La ragazzina avanzò nella stanza, il più silenziosamente possibile. Osservò per un attimo i due giovani addormentati, felice dei sorrisi tranquilli che il sonno e la vicinanza avevano dipinto sulle loro facce. Così andava bene, pensò; non i litigi, non le urla, non la paura; solo tutti felici.
Con delicatezza, Ariana stese un lenzuolo su suo fratello e sul suo amico che riposavano tranquilli; piano, per non svegliarli, si sporse sopra la scrivania per chiudere la finestra e ripararli ulteriormente dall'improvviso freddo della notte.
Poi, soddisfatta del suo lavoro, tornò tranquillamente a dormire.


Note noiose:
- Quando Gellert dice che se si fosse saputo della sua relazione con un giovane compagno di scuola sarebbe stato arrestato, secondo le leggi dell’epoca nell’Impero Germanico, non sta affatto esagerando; tutta la parte di storia che riguarda l’espulsione di Gellert si rifà ad una legge veramente esistente, chiamata Paragrafo 175. Questa legge, che rende gli atti omosessuali un reato penale, è stata in vigore in Germania (in diverse forme) fino al 1994. Il Paragrafo 175 ha anche fatto sì che, alla fine della Seconda Guerra Mondiale, i prigionieri detenuti nei lager per omosessualità non potessero accedere ai rimborsi previsti per i perseguitati dal regime nazista senza rischiare di fatto di essere nuovamente imprigionati; come del resto è capitato a moltissimi prigionieri, che sono stati liberati dai campi di concentramento solo per finire di scontare in prigione la loro pena. Inoltre, sia a livello carcerario che successivamente nei lager, i detenuti per omosessualità avevano il tasso di mortalità tra i più alti in assoluto. Paradossalmente all’epoca Gellert avrebbe corso meno rischi se fosse stato accusato formalmente di lesioni o aggressione, che di omosessualità.
- La frase che fa da titolo è il verso di chiusa della poesia “Two Loves”, di Lord Alfred Douglas. “L’amore che non osa dire il suo nome” è un’espressione comunemente usata ancora oggi per definire l’omosessualità; l’ho usata per la vicinanza tematica con la citazione che apre la fic, che era il mio prompt, (e che non conoscevo prima di cimentarmi in questo contest) ma che me l’ha subito ricordata. E’ abbastanza plausibile che Albus e Gellert la conoscessero, per altro; deve la sua fama all’essere stata usata pochi anni prima dell’estate di Godric’s Hollow, nel 1895, durante il processo ad Oscar Wilde; Lord Alfred Douglas, più noto come Bosie, era all’epoca l’amante di Wilde.

 


Infine, quello che segue è il giudizio ottenuto dalla fic nella prima fase del "More than two months of insanity - Grindeldore Chantest", indetto sul Forum da aGNeSNaPe.

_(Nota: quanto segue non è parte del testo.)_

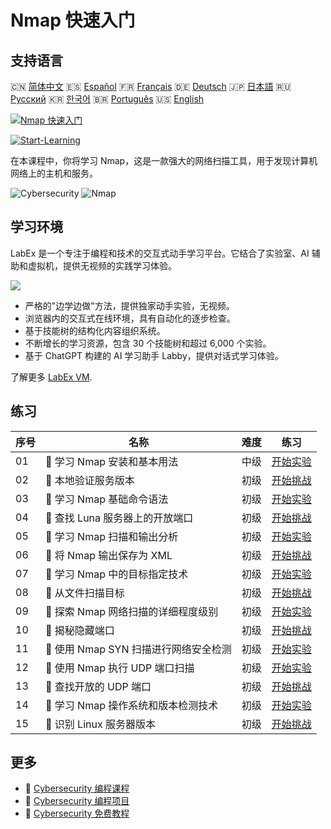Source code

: # Nmap 快速入门

## 支持语言

🇨🇳 [简体中文](README_zh.md) 🇪🇸 [Español](README_es.md) 🇫🇷 [Français](README_fr.md) 🇩🇪 [Deutsch](README_de.md) 🇯🇵 [日本語](README_ja.md) 🇷🇺 [Русский](README_ru.md) 🇰🇷 [한국어](README_ko.md) 🇧🇷 [Português](README_pt.md) 🇺🇸 [English](README.md) 

[![Nmap 快速入门](https://cover-creator.labex.io/quick-start-with-nmap.png?lang=zh)](https://labex.io/zh/courses/quick-start-with-nmap)

[![Start-Learning](https://img.shields.io/badge/Start-Learning-whitesmoke?style=for-the-badge)](https://labex.io/zh/courses/quick-start-with-nmap)

在本课程中，你将学习 Nmap，这是一款强大的网络扫描工具，用于发现计算机网络上的主机和服务。

![Cybersecurity](https://img.shields.io/badge/Cybersecurity-whitesmoke?style=for-the-badge&logo=cybersecurity)
![Nmap](https://img.shields.io/badge/Nmap-whitesmoke?style=for-the-badge&logo=nmap)


## 学习环境

LabEx 是一个专注于编程和技术的交互式动手学习平台。它结合了实验室、AI 辅助和虚拟机，提供无视频的实践学习体验。

![](https://tutorial-screenshot.getvm.io/images/vm-1725247253.png)

- 严格的"边学边做"方法，提供独家动手实验，无视频。
- 浏览器内的交互式在线环境，具有自动化的逐步检查。
- 基于技能树的结构化内容组织系统。
- 不断增长的学习资源，包含 30 个技能树和超过 6,000 个实验。
- 基于 ChatGPT 构建的 AI 学习助手 Labby，提供对话式学习体验。

了解更多 [LabEx VM](https://support.labex.io/using-labex/virtual-machine).

## 练习

|   序号 | 名称                                  | 难度   | 练习                                                                                                                                |
|--------|---------------------------------------|--------|-------------------------------------------------------------------------------------------------------------------------------------|
|     01 | 📖 学习 Nmap 安装和基本用法           | 中级   | <a target='_blank' href='https://labex.io/zh/tutorials/nmap-learn-nmap-installation-and-basic-usage-415924'>开始实验</a>            |
|     02 | 🎯 本地验证服务版本                   | 初级   | <a target='_blank' href='https://labex.io/zh/tutorials/nmap-verify-service-version-locally-548693'>开始挑战</a>                     |
|     03 | 📖 学习 Nmap 基础命令语法             | 初级   | <a target='_blank' href='https://labex.io/zh/tutorials/nmap-learn-nmap-basic-command-syntax-415919'>开始实验</a>                    |
|     04 | 🎯 查找 Luna 服务器上的开放端口       | 初级   | <a target='_blank' href='https://labex.io/zh/tutorials/nmap-find-open-port-on-luna-server-548697'>开始挑战</a>                      |
|     05 | 📖 学习 Nmap 扫描和输出分析           | 初级   | <a target='_blank' href='https://labex.io/zh/tutorials/nmap-learn-nmap-scanning-and-output-analysis-415926'>开始实验</a>            |
|     06 | 🎯 将 Nmap 输出保存为 XML             | 初级   | <a target='_blank' href='https://labex.io/zh/tutorials/nmap-save-nmap-output-to-xml-548705'>开始挑战</a>                            |
|     07 | 📖 学习 Nmap 中的目标指定技术         | 初级   | <a target='_blank' href='https://labex.io/zh/tutorials/nmap-learn-target-specification-techniques-in-nmap-415935'>开始实验</a>      |
|     08 | 🎯 从文件扫描目标                     | 初级   | <a target='_blank' href='https://labex.io/zh/tutorials/nmap-scan-target-from-file-548715'>开始挑战</a>                              |
|     09 | 📖 探索 Nmap 网络扫描的详细程度级别   | 初级   | <a target='_blank' href='https://labex.io/zh/tutorials/nmap-explore-nmap-verbosity-levels-for-network-scanning-415939'>开始实验</a> |
|     10 | 🎯 揭秘隐藏端口                       | 初级   | <a target='_blank' href='https://labex.io/zh/tutorials/uncover-the-secret-port-548724'>开始挑战</a>                                 |
|     11 | 📖 使用 Nmap SYN 扫描进行网络安全检测 | 初级   | <a target='_blank' href='https://labex.io/zh/tutorials/nmap-conduct-nmap-syn-scans-for-network-security-415934'>开始实验</a>        |
|     12 | 📖 使用 Nmap 执行 UDP 端口扫描        | 初级   | <a target='_blank' href='https://labex.io/zh/tutorials/nmap-perform-udp-port-scanning-with-nmap-415938'>开始实验</a>                |
|     13 | 🎯 查找开放的 UDP 端口                | 初级   | <a target='_blank' href='https://labex.io/zh/tutorials/nmap-find-open-udp-port-548746'>开始挑战</a>                                 |
|     14 | 📖 学习 Nmap 操作系统和版本检测技术   | 初级   | <a target='_blank' href='https://labex.io/zh/tutorials/nmap-learn-nmap-os-and-version-detection-techniques-415925'>开始实验</a>     |
|     15 | 🎯 识别 Linux 服务器版本              | 初级   | <a target='_blank' href='https://labex.io/zh/tutorials/identify-linux-server-version-548747'>开始挑战</a>                           |

## 更多

- 🔗 [Cybersecurity 编程课程](https://github.com/labex-labs/awesome-programming-courses)
- 🔗 [Cybersecurity 编程项目](https://github.com/labex-labs/awesome-programming-projects)
- 🔗 [Cybersecurity 免费教程](https://github.com/labex-labs/cybersecurity-free-tutorials)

Miki - The love that dare not speak its name

Grammatica 2/2
Stile 1.5/2
Caratterizzazione e IC 2/2
Originalità 2/2
Prompt 1/1
Gradimento personale 1/1

9.5

Dunque. Grammatica impeccabile come al solito. Lo stile zoppica un po’ al secondo punto, ma nemmeno più di tanto. La caratterizzazione e l’IC sono perfetti, come sempre; ho adorato l’ultima parte, con Ariana che si preoccupa dei due senza curarsi del tipo di amore che stanno vivendo. Appena una nota, ma bellissimo, il fatto che Abe si sfoghi con il lavoro; l’ho trovato profondamente IC. L’originalità deve il suo punteggio, oltre che alla dolcissima scena finale, al racconto di Gellert, che suggerisce il motivo della sua cacciata da scuola. Anche il muoversi sulla tematica dell’amore omosessuale è perfetto: non è facile parlare di questi temi, ma tu ci sei riuscita con la solita leggerezza (non nel senso di superficialità, ma come contrario di pesante). Bello a questo proposito anche la premura benpensante di Bathilda, che si convince che il suo ragazzo è stato trascinato in questa brutta storia da altri. Per quanto riguarda il prompt, ottimo! Mi è piaciuta molto l’interpretazione che ne hai dato; presumo che la “vergogna“ di cui parla Rilke non sia altro che riserbo, ma è bello come l’hai letta in chiave “caccia agli omosessuali”.